Uncategorized — July 12, 2008 at 8:55 pm

Score One for The Good Guys


Up in the northern part of Michigan’s Lower Peninsula you can find some of the most awesome forests and rivers. The Au Sable river is one of them and it, along with the Manistee River are two of the nicest places in our fair state to canoe, trout fish and just chill.

So of course an oil company, with assistance from a very cooperative government headed by two oilmen, felt it was the ideal place to drill an oil well.

Well, this week, a judge in Traverse City stopped them.

A federal judge has overturned a decision by the U.S. Forest Service to allow oil and gas drilling near a forest and a river in Michigan’s northern Lower Peninsula.

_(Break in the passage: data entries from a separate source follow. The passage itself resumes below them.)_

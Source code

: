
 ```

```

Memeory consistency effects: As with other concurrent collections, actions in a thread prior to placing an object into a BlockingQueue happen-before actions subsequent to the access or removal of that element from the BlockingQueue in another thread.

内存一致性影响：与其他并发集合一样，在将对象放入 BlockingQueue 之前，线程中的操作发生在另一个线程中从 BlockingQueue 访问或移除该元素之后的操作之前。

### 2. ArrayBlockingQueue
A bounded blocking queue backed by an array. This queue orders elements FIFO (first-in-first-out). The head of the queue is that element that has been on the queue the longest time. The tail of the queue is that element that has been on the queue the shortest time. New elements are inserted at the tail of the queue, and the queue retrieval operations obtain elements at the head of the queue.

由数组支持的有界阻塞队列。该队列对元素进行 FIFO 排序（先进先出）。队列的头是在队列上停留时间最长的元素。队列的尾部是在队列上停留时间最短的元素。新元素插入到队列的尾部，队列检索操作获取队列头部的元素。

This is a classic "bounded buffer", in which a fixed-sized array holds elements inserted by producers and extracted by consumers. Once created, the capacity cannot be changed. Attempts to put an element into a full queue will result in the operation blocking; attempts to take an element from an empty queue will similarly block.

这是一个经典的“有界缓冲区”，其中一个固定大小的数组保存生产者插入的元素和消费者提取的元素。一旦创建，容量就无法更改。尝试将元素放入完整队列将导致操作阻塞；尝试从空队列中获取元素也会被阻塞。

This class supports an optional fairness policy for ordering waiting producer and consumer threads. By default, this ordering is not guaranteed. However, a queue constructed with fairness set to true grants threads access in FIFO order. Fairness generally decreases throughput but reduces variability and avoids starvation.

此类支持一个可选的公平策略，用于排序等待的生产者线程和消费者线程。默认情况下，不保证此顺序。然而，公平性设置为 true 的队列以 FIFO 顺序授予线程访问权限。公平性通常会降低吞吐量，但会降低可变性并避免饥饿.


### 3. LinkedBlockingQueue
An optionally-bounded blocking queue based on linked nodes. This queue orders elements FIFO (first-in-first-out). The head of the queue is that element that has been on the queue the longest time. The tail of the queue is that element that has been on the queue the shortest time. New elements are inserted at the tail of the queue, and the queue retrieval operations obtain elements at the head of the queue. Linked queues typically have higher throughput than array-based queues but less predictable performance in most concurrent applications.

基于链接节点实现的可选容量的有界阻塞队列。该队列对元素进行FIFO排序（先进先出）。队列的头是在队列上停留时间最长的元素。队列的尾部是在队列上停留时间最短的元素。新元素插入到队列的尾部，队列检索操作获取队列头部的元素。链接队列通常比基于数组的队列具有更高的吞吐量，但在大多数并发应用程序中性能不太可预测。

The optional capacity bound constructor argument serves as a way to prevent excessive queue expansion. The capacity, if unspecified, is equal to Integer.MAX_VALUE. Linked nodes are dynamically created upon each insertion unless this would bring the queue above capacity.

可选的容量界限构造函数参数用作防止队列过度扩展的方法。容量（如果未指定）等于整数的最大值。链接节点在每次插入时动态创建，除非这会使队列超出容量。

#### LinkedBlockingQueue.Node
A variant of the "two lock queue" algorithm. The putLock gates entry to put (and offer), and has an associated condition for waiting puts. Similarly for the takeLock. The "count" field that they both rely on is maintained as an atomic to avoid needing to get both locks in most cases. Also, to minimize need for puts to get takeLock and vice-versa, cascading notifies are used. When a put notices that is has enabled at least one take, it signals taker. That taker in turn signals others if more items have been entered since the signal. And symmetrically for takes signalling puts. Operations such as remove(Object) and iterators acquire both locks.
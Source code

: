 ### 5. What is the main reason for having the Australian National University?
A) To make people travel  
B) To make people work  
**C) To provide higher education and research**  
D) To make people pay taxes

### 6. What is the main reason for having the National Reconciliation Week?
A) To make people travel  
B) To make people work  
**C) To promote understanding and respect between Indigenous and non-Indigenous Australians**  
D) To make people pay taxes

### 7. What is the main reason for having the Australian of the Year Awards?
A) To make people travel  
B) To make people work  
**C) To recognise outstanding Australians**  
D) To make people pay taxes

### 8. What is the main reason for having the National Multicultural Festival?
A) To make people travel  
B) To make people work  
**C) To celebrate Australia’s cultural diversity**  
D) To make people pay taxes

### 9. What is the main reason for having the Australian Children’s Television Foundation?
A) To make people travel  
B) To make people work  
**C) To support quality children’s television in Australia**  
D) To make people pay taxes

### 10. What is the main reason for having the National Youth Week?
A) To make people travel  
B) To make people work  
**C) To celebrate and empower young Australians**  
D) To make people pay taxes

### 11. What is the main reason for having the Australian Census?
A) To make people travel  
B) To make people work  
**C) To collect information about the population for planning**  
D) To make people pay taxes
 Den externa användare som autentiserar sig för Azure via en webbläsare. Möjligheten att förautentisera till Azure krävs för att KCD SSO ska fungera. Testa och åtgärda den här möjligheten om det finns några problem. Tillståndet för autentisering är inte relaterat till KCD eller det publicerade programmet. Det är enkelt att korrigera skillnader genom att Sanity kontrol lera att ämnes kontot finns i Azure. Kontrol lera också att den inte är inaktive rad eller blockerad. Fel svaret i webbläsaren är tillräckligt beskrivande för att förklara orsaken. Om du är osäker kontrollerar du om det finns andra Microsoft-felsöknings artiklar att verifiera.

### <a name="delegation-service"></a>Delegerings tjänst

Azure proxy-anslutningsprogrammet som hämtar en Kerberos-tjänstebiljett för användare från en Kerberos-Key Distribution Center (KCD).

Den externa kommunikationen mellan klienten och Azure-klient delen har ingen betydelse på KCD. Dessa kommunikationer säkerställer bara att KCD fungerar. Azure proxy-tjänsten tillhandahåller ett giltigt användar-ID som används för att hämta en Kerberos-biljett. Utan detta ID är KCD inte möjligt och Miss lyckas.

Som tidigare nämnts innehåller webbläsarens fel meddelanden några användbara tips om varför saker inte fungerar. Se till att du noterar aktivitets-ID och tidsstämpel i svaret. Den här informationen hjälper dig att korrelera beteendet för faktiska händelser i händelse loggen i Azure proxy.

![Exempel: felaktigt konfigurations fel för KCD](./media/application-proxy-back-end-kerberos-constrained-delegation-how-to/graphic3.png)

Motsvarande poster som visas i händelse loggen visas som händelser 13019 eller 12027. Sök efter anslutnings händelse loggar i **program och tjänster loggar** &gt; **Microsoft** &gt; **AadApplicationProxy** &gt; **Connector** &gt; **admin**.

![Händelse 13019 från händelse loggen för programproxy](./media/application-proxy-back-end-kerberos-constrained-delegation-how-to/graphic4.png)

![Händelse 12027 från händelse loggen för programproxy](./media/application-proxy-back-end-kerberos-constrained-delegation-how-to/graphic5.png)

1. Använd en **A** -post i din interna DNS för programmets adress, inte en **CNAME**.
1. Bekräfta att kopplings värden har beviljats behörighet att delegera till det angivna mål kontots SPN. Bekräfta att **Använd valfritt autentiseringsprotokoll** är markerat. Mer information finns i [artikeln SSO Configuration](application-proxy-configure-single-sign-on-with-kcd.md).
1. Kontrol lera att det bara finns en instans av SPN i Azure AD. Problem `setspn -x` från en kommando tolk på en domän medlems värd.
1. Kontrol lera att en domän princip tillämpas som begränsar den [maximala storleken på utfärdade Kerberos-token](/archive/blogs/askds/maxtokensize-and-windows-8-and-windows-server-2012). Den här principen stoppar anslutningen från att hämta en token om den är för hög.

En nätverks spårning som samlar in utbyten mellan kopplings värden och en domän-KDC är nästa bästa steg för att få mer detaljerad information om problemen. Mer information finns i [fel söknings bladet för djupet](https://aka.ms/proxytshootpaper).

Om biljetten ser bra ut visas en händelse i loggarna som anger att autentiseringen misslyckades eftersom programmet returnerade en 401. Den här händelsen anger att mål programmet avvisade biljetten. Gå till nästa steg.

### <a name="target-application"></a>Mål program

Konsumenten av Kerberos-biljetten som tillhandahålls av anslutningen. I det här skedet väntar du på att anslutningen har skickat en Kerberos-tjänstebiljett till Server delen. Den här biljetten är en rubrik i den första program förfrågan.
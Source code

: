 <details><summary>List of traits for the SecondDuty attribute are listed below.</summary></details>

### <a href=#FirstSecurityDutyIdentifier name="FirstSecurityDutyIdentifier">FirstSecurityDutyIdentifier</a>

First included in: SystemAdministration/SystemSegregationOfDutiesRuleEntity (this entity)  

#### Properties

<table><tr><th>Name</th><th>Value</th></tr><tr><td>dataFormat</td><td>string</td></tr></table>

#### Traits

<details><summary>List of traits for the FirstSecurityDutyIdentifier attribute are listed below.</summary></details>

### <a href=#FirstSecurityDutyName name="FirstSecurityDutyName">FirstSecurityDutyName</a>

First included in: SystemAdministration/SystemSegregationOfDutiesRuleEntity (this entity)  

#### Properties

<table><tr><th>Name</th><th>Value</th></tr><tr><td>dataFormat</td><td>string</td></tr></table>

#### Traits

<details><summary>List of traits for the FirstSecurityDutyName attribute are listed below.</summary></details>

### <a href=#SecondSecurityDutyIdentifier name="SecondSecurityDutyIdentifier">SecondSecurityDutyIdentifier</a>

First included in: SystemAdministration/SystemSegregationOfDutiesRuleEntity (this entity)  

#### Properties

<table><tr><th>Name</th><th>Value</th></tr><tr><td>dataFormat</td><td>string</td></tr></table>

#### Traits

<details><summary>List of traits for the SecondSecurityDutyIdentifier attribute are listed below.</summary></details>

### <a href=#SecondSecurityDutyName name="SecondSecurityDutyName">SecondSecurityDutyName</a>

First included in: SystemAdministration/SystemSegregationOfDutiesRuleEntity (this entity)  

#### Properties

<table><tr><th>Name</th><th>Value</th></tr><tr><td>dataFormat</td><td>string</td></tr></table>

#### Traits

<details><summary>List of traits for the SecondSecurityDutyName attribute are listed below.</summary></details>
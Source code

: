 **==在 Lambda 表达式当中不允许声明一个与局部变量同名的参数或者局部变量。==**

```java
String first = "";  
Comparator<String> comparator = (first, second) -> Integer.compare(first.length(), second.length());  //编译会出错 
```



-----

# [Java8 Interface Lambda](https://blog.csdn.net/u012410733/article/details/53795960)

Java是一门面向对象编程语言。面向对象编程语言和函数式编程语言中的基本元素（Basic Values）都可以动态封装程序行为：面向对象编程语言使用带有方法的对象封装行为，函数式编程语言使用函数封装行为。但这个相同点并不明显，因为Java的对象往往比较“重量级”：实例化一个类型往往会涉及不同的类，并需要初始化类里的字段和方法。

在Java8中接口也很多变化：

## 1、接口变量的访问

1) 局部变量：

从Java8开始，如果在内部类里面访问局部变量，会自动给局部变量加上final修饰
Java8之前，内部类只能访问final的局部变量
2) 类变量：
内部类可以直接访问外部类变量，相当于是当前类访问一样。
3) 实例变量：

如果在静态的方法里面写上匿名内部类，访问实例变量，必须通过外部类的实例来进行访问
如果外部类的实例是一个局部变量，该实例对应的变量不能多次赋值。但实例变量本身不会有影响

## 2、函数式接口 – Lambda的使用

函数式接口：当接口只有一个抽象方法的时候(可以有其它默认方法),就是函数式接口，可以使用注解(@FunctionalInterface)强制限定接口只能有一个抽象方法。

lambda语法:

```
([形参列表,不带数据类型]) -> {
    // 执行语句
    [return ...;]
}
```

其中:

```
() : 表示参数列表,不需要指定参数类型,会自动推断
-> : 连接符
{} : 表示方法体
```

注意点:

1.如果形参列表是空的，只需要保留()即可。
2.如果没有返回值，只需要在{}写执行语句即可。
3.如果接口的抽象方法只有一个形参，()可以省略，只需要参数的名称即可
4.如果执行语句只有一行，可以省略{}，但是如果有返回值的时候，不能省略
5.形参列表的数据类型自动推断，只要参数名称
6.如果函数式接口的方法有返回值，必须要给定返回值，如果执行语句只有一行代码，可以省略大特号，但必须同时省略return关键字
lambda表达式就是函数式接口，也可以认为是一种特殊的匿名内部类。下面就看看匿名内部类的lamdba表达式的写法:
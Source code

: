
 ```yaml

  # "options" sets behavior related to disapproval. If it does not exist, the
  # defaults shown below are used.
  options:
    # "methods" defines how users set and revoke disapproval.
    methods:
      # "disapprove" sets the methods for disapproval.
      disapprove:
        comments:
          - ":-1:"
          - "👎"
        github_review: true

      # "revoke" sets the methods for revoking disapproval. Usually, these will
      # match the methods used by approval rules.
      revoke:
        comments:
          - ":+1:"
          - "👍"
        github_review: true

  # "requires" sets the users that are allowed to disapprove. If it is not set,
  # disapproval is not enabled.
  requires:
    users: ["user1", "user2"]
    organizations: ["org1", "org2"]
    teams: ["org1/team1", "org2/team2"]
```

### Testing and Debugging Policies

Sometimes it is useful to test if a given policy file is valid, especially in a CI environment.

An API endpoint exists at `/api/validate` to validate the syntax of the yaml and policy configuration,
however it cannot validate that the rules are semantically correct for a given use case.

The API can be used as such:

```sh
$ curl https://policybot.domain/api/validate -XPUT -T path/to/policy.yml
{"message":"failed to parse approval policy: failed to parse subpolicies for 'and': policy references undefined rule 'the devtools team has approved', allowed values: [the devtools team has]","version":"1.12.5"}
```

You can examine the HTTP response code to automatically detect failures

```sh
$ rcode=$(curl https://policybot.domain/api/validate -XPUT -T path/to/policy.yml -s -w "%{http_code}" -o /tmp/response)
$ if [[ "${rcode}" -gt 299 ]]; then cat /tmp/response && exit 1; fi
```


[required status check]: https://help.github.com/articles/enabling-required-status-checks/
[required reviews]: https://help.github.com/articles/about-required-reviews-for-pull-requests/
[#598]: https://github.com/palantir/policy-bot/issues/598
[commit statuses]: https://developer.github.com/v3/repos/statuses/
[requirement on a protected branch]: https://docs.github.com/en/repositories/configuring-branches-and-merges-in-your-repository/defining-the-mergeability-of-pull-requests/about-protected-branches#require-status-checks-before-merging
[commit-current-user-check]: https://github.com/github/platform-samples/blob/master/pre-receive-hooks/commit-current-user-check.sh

U.S. District Judge David Lawson of Detroit ruled Thursday the agency had acted “arbitrarily and capriciously” in 2005 by giving Savoy Energy LP of Traverse City a permit to drill an exploratory well near the Au Sable River’s south branch.

The proposed wellhead would be located in the Huron-Manistee National Forest about three-tenths of a mile from the Mason Tract, a 4,679-acre wilderness area prized by anglers and other outdoor recreationists.

Forest supervisor Leanne Marten said when approving Savoy’s application that the project wouldn’t significantly harm the environment and the company would be required to keep noise to a minimum.

But the judge ruled the Forest Service didn’t consider how degrading the area could harm tourism, and said the agency did a “woefully inadequate” job of evaluating how the drilling might affect the Kirtland’s warbler, an endangered songbird that nests in the area.

The amazing thing about this to me is that the land was originally donated to the state by a man who stipulated that it be maintained as a wilderness. How drilling for oil fits into that plan, I cannot begin to fathom. Fortunately, the man’s grandson was part of the lawsuit that stopped the plan.

Joining the suit was Tim Mason, whose grandfather, auto executive George Mason, donated the original 1,200 acres to the state upon his death in 1954 and asked that it be maintained as wilderness.

“The ruling supports what my grandfather’s vision was. It’s a victory,” said Mason, a Woodstock, Ill., businessman.

It’s a wonderful thing to behold when the Bush administration and their pals in the oil industry are stopped. Wonderful and, sadly, somewhat unusual.

But this time, they were stopped and my wonderful state is the better for it.